*Information given:*
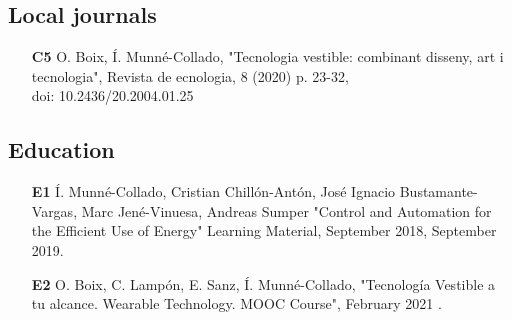 \subsection*{Local journals}
\begin{itemize}
	\item [\textbf{C5}] O. Boix, \'{I}. Munn\'{e}-Collado, "Tecnologia vestible: combinant disseny, art i tecnologia", Revista de ecnologia, 8 (2020) p. 23-32,  \\doi: 10.2436/20.2004.01.25
\end{itemize}

\subsection*{Education}

\begin{itemize}
	\item [\textbf{E1}] \'{I}. Munn\'{e}-Collado, Cristian Chill\'{o}n-Ant\'{o}n, Jos\'{e} Ignacio Bustamante-Vargas, Marc Jen\'{e}-Vinuesa, Andreas Sumper "Control and Automation for the Efficient Use of Energy" Learning Material, September 2018, September 2019.	
	\item [\textbf{E2}] O. Boix, C. Lamp\'{o}n, E. Sanz, \'{I}. Munn\'{e}-Collado, "Tecnolog\'{i}a Vestible a tu alcance. Wearable Technology. MOOC Course", February 2021	.
\end{itemize}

*Exercise details:* Please report the number of lines in this material holding the word "Munn", and add no other words.

*Problem solution:* 3